Universe knows how important service reliability is to your business. We work hard to maintain an industry-leading level of reliability, and today we failed in that core mission. The analysis below represents the preliminary results of our investigation into this incident. We will invest in the appropriate process and infrastructure remediations to prevent this issue from recurring, and to accelerate our time-to-resolution in the future. Over the trailing 12 months, we have maintained an uptime of 99.95% on our core API, and we will seek to earn back this reputation.

Joshua Kelly - Universe CTO

Timeline

9:07 UTC - A latency alarm is triggered on the core API

9:30 UTC - Incident response management begins with our operations team

9:35 UTC - The first course of action for our incident response is to allocate additional server resources in AWS (in our core API autoscaling group). At the time, it was believed that increased demand due to an onsale concurrent with this event was the origin of the issue.

9:36 UTC - Global checkout queue for Universe is paused, to observe effects of increased server resources.

9:40 UTC - Latency decreases, incident operations team believes the issue has been addressed. Queue is re-enabled at a slower inflow.

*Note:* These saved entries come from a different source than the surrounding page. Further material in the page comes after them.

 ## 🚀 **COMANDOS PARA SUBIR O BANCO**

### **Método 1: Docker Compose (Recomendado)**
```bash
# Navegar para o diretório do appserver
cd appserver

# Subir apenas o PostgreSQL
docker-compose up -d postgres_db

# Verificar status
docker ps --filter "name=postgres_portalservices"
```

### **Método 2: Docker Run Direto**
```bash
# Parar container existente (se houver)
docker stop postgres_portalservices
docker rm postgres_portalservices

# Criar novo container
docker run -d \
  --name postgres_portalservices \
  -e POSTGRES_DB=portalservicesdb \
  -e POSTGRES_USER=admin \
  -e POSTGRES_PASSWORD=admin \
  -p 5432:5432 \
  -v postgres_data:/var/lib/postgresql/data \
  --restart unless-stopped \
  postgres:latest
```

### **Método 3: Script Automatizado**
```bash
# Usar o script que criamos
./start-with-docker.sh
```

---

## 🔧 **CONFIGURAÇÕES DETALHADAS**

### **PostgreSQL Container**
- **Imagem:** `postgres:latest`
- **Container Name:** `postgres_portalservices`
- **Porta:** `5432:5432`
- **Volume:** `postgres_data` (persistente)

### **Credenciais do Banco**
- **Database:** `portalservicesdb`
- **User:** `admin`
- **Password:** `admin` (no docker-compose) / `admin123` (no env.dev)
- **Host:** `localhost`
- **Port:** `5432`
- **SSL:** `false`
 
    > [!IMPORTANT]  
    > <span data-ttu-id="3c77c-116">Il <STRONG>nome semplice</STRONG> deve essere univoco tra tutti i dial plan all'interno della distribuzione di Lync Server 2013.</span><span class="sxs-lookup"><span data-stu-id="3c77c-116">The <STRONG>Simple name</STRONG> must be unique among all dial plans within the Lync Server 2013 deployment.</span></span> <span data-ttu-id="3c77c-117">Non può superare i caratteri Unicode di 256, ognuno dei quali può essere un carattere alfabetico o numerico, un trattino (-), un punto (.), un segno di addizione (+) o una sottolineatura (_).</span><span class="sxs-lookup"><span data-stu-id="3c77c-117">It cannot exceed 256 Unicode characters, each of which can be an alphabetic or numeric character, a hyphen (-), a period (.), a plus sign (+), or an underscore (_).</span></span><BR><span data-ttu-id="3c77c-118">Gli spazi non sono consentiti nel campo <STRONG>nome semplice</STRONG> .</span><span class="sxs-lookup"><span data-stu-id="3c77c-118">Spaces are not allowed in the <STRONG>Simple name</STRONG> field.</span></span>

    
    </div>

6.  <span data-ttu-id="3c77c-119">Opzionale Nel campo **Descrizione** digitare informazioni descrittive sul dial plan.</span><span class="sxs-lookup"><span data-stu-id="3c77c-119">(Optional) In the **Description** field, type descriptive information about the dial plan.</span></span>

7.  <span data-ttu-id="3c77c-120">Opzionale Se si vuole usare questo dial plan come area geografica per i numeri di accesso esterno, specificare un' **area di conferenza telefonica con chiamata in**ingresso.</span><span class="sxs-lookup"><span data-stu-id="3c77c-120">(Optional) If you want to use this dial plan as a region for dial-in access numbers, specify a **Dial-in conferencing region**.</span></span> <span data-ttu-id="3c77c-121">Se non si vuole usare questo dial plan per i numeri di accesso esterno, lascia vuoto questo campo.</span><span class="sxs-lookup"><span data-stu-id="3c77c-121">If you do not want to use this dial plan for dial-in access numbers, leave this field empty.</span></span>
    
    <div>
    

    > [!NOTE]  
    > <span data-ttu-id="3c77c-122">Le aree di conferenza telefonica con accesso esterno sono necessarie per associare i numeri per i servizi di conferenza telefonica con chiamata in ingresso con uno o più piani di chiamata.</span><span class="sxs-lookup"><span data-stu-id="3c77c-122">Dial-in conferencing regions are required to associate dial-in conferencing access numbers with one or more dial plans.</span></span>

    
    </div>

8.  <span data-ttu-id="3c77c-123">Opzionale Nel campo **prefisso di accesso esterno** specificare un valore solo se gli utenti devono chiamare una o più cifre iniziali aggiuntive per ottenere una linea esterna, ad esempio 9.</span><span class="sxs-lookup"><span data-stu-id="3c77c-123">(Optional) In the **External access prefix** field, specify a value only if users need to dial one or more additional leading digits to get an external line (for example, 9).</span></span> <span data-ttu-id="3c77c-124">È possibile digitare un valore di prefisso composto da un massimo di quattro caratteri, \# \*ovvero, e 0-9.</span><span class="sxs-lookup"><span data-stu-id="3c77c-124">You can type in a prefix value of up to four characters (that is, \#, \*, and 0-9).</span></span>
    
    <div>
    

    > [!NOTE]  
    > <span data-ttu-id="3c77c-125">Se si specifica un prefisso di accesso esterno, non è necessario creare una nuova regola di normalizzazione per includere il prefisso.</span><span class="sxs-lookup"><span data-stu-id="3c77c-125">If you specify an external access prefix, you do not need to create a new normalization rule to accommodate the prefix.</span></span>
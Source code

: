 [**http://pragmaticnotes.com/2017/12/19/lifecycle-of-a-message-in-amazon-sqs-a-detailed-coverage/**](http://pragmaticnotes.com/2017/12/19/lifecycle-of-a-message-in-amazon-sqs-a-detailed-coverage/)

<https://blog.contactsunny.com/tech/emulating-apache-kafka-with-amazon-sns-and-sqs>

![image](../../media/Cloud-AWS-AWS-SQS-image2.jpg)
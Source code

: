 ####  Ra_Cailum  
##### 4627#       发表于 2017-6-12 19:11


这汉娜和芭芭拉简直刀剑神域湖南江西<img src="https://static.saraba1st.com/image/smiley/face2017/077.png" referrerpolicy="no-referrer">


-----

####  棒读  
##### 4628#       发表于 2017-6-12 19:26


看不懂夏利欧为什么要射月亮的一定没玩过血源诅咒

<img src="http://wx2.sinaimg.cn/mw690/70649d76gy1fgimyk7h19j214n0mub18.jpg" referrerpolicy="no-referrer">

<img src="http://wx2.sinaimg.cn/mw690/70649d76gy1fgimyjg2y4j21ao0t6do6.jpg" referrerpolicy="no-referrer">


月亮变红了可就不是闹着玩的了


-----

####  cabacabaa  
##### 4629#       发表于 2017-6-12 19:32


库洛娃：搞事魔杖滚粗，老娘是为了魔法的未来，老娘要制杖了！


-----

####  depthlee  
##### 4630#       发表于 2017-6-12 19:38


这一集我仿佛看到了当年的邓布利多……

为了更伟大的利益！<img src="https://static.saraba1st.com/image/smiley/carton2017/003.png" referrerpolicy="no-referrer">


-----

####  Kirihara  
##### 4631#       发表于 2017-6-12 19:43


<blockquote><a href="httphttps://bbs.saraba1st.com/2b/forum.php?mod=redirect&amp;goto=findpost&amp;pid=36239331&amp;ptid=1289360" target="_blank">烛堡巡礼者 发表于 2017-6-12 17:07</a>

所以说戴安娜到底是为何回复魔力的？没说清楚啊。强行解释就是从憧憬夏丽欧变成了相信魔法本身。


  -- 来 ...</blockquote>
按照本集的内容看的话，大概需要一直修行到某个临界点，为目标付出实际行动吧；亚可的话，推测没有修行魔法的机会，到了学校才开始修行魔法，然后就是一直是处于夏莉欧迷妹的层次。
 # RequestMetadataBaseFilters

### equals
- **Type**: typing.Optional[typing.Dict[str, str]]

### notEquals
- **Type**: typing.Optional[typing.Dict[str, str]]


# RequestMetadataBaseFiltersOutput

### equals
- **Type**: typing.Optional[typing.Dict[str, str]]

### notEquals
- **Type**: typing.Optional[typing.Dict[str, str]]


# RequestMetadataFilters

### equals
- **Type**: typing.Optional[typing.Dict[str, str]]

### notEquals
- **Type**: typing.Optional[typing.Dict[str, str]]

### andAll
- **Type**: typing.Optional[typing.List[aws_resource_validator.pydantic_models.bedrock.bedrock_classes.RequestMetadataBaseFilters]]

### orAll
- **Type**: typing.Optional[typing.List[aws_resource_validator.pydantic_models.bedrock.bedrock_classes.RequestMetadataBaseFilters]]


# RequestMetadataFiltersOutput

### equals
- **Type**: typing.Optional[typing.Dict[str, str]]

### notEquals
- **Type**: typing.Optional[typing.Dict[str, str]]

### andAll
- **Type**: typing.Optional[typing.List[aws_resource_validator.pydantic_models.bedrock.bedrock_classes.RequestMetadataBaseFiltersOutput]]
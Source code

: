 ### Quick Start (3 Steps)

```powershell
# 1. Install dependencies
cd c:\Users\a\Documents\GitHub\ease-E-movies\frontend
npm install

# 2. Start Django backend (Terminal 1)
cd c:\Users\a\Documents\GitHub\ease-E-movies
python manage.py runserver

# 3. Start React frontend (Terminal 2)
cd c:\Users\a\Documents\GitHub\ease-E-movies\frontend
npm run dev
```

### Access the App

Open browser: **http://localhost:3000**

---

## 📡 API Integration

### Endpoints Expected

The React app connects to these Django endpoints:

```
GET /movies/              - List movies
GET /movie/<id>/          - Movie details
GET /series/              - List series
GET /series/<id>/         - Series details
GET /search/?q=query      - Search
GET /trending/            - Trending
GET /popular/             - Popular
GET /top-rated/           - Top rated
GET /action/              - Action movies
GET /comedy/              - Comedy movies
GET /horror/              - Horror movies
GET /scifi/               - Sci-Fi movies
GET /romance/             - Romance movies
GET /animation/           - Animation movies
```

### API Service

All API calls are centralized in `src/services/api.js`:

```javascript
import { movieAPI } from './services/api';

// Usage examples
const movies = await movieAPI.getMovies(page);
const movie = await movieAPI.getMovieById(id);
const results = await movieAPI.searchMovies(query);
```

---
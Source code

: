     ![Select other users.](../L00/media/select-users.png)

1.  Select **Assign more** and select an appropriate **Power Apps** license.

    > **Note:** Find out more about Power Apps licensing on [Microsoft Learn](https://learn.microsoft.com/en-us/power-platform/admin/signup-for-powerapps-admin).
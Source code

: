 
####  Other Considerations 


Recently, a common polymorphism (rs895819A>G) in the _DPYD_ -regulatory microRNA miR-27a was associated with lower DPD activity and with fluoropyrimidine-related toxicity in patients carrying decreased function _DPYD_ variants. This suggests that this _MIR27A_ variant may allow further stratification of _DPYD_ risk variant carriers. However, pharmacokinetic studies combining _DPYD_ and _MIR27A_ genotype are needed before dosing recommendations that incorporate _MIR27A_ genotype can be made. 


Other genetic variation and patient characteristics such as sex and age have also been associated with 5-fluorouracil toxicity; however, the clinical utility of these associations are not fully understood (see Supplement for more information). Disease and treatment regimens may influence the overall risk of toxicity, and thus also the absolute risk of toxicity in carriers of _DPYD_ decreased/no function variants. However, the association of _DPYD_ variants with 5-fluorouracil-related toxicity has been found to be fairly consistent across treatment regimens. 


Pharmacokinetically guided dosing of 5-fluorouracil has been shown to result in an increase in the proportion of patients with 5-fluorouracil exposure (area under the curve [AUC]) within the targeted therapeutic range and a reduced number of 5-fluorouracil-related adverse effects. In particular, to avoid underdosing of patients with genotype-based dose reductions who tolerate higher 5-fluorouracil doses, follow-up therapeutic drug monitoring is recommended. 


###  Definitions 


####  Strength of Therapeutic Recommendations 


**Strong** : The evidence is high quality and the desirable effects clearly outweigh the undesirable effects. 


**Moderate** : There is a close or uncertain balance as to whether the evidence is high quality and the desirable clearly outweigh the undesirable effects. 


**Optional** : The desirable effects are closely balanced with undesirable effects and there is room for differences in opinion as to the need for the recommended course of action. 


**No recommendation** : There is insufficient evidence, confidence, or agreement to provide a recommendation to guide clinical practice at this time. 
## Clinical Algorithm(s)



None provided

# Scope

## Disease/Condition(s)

9:45 UTC - After 5 minutes, high latency is once again observed on the platform. Queue is once again paused. Further investigation begins.

10:06 UTC - By this time, the operations incident team identifies that the source of high latency is not, in fact, service demand but specifically slow query performance in the database managing user Sessions. This database manages both user Sessions and user reporting needs. Disruptions caused to Sessions access by expensive reporting queries are particularly disruptive to the platform, because Session access is required to resolve any and all API queries requiring user authentication. These API queries constitute the bulk of our “operational” activities. The operations incident team escalates the issue to the core development team in the Eastern Standard Timezone.

10:20 UTC - After consulting with the core development team, it is decided to perform a restart of the Sessions database. At this time, the issue is deemed resolved and the queue is re-enabled. Latency falls within normal ranges and the queue is re-enabled successfully. Sales continue.

14:10 UTC - A new latency alarm is triggered, and the incident operations team immediately responds. It is quickly determined to be similar in nature to the incident resolved at 10:20. A separate status is opened for this issue.

14:15 UTC - The incident operations team completes a second reboot of the Sessions database, and latency again falls within normal ranges.

15:17 UTC - The core development team releases a change to the reporting service, de-duplicating a particularly expense query believed to be the root cause of instability in the Sessions service, believed to prevent the recurrence of the issue.

Next Steps

Universe will review its incident operations management guidelines. Specifically, we will aim to reduce time-to-first response. Twenty three minutes of our total service disruption was consumed in our initial response delay. This is compounded by geographic concentration of team members in the Eastern Standard Timezone. Universe will implement an automated paging escalation system.
Universe has been engaged in the long term re-architecture of Sessions management in the platform. It is believed that isolating the Sessions concern from the reporting service will prevent future disruptions of this nature. Universe will expedite the development efforts in this domain.

Posted Jul 16, 2019 - 18:55 EDT

Resolved

We have resolved the issue, but are continuing to closely monitor the situation.

Posted Jul 16, 2019 - 06:35 EDT

Monitoring

A patch has been applied. We have unpaused the checkout queues at a lower inflow rate, and are monitoring to report success.

Posted Jul 16, 2019 - 06:25 EDT

Update

Our teams have identified the origin of the slow performance and are working on a remediation strategy. We have paused all checkout queues. Users will wait in the queue until we resume service.

Posted Jul 16, 2019 - 06:16 EDT

Investigating

We are investigating reports of slow performance.

Posted Jul 16, 2019 - 06:00 EDT

This incident affected: Systems (API).